### Work item:
Here are some records; copy every line that holds the word "mathrm".

### Supplied records:

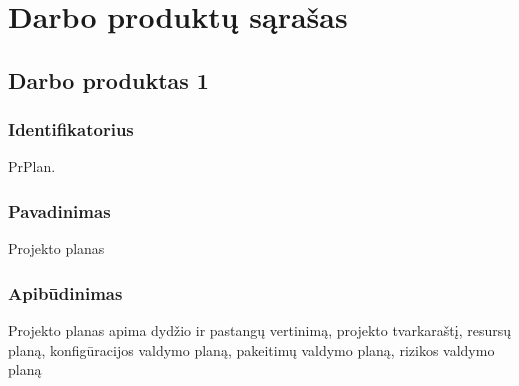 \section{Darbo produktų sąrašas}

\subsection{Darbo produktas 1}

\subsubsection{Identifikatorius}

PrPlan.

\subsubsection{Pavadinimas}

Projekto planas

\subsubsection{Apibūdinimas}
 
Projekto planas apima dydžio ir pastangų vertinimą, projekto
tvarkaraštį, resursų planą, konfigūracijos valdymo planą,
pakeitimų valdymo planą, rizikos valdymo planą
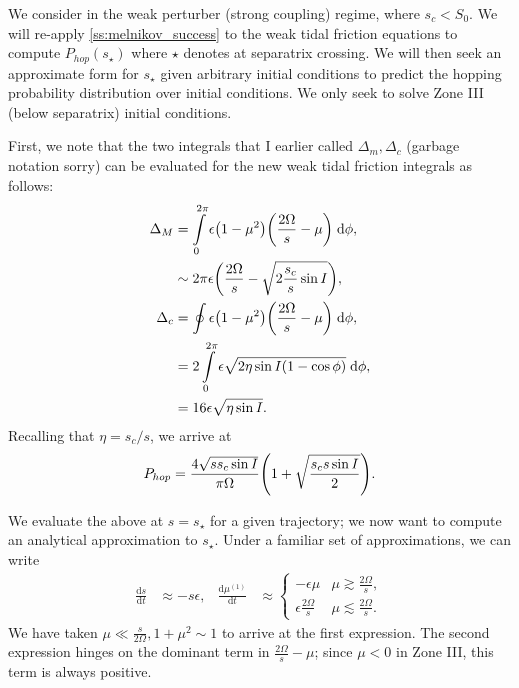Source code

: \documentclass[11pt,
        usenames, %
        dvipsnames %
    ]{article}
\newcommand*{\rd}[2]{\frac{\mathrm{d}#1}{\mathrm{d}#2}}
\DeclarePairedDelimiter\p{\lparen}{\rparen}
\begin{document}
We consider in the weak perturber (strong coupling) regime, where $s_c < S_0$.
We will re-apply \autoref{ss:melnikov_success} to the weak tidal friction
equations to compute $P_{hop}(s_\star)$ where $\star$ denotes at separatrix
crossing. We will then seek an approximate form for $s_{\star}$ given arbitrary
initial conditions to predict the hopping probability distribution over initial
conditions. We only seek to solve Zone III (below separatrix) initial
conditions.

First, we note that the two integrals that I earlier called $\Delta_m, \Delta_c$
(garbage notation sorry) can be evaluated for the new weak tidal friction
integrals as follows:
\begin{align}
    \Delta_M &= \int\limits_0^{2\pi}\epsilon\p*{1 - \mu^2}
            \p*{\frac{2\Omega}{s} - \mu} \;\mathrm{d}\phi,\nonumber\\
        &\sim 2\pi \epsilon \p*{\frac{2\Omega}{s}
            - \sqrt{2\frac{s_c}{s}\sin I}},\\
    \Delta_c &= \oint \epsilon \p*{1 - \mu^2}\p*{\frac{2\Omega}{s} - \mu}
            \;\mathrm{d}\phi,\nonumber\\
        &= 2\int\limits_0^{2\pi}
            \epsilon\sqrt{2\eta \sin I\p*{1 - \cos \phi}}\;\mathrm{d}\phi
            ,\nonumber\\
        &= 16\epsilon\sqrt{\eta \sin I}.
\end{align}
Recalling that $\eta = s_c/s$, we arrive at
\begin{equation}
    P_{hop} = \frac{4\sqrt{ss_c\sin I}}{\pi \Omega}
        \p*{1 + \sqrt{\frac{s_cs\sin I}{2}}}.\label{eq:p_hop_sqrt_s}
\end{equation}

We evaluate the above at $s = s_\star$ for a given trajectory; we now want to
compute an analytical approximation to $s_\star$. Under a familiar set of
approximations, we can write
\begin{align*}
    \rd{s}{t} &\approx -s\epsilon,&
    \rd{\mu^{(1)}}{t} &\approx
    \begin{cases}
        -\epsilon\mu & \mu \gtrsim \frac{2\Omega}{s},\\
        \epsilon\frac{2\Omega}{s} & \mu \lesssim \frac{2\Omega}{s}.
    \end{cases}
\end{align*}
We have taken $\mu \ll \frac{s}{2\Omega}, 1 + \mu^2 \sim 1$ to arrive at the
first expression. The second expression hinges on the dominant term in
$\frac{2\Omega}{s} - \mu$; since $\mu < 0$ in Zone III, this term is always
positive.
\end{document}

### Task answer:
\newcommand*{\rd}[2]{\frac{\mathrm{d}#1}{\mathrm{d}#2}}
            \p*{\frac{2\Omega}{s} - \mu} \;\mathrm{d}\phi,\nonumber\\
            \;\mathrm{d}\phi,\nonumber\\
            \epsilon\sqrt{2\eta \sin I\p*{1 - \cos \phi}}\;\mathrm{d}\phi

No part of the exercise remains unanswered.